Data provided:
++++++++
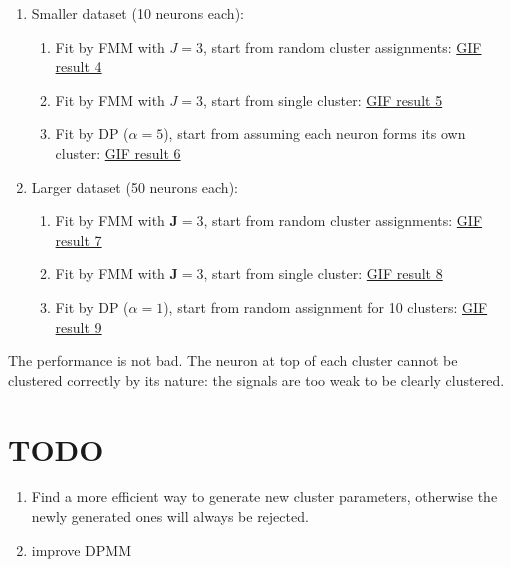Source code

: \documentclass[]{article}
\begin{document}
\begin{enumerate}
	\def\labelenumi{(\arabic{enumi})}
	\item
	Smaller dataset (10 neurons each):\\
	\begin{enumerate}
		\def\labelenumi{\alph{enumi}.}
		\item
		Fit by FMM with \(J = 3\), start from random cluster assignments:
		\href{https://github.com/weigcdsb/state-space-clustering/blob/main/results/gif/noA_10_MM_above.gif}{GIF result 4}
		\item
		Fit by FMM with \(J = 3\), start from single cluster:
		\href{https://github.com/weigcdsb/state-space-clustering/blob/main/results/gif/noA_10_MM_below.gif}{GIF result 5}
		\item
		Fit by DP (\(\alpha = 5\)), start from assuming each neuron forms its own cluster:
		\href{https://github.com/weigcdsb/state-space-clustering/blob/main/results/gif/noA_10_DP_above_5.gif}{GIF result 6}
	\end{enumerate}
	
	\item
	Larger dataset (50 neurons each):\\
	\begin{enumerate}
		\def\labelenumi{\alph{enumi}.}
		\item
		Fit by FMM with \(\mathbf{J} = 3\), start from random cluster assignments:
		\href{https://github.com/weigcdsb/state-space-clustering/blob/main/results/gif/noA_50_MM_above.gif}{GIF result 7}
		\item
		Fit by FMM with \(\mathbf{J} = 3\), start from single cluster:
		\href{https://github.com/weigcdsb/state-space-clustering/blob/main/results/gif/noA_50_MM_below.gif}{GIF result 8}
		\item
		Fit by DP (\(\alpha = 1\)), start from random assignment for 10 clusters:
		\href{https://github.com/weigcdsb/state-space-clustering/blob/main/results/gif/noA_50_DP_above1.gif}{GIF result 9}
	\end{enumerate}
\end{enumerate}

The performance is not bad. The neuron at top of each cluster cannot be clustered correctly by its nature: the signals are too weak to be clearly clustered.

\section{TODO}
\begin{enumerate}
	\def\labelenumi{(\arabic{enumi})}
	\item
	Find a more efficient way to generate new cluster parameters, otherwise the newly generated ones will always be rejected.
	\item
	improve DPMM
\end{enumerate}
\end{document}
++++++++
Problem:
Find every line in the listing that holds the string "main", then say how many there are as a bare number.

Reply:
6